A new conceptual framework for climate-induced mobility
The literature review suggests that internal displacement and involuntary immobility, rather than cross-border movements, are the most likely migration outcomes resulting from the impact of climate change on environmental drivers. In addition, 4Mi data analysed in the briefing paper provides insights into how migrants and forcibly displaced people (who did cross international borders) perceive environmental factors in their decision-making. The data indicates that climate change often plays out as an underlying factor and multiplier, particularly in already fragile livelihoods and economies.
As the 4Mi data only covers cross-border mobility, the paper ends with a proposal for a conceptual framework that looks at the role of climate-related impacts in the context of mobility more broadly. This framework offers a way of understanding where mobility fits among other adaptation strategies, and covers the full spectrum of climate-induced mobility.
Future priority policy areas
The briefing paper also defines four broad areas of policy response linked with climate related events and stressors, including:
- Adaptation and resilience,
- Urban planning,
- Management and facilitation of (cross-border) circular movements,
- Management and facilitation of cross-border migration.

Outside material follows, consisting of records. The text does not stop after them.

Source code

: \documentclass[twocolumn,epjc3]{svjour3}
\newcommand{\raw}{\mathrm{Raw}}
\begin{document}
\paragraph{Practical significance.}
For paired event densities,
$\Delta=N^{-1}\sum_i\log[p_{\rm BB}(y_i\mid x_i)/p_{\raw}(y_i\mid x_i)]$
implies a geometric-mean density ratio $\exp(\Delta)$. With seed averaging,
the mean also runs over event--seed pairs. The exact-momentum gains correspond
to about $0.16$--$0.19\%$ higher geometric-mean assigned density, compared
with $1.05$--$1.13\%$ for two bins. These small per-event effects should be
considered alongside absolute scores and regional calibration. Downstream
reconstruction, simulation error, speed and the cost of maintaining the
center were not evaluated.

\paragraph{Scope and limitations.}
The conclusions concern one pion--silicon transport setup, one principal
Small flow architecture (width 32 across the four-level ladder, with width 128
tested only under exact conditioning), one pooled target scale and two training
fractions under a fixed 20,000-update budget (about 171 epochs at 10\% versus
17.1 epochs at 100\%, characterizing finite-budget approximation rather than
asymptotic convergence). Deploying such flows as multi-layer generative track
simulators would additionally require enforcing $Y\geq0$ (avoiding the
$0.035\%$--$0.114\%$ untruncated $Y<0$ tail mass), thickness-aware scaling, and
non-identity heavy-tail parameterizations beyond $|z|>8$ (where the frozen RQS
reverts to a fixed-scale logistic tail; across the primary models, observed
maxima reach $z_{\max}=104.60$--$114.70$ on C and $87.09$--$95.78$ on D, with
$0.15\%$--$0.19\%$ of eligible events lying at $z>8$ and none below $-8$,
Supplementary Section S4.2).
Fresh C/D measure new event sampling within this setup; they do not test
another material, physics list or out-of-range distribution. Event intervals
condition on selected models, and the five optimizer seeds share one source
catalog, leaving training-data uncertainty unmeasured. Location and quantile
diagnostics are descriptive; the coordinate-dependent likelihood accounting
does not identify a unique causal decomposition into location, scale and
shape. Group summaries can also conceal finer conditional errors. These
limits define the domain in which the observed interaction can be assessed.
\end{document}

The paper advocates for a nuanced understanding and approach to the issue, since a ‘catastrophe’ of imminent mass migration due to climate change, as sometimes invoked in public discourse, is not necessarily supported by evidence. In fact, mobility can be a sign of positive coping or adaption or a negative measure of last resort. Policy and programmatic interventions should thus focus on avoiding forced immobility and forced mobility, while enabling both voluntary immobility and voluntary mobility as desirable outcomes of successful adaptation.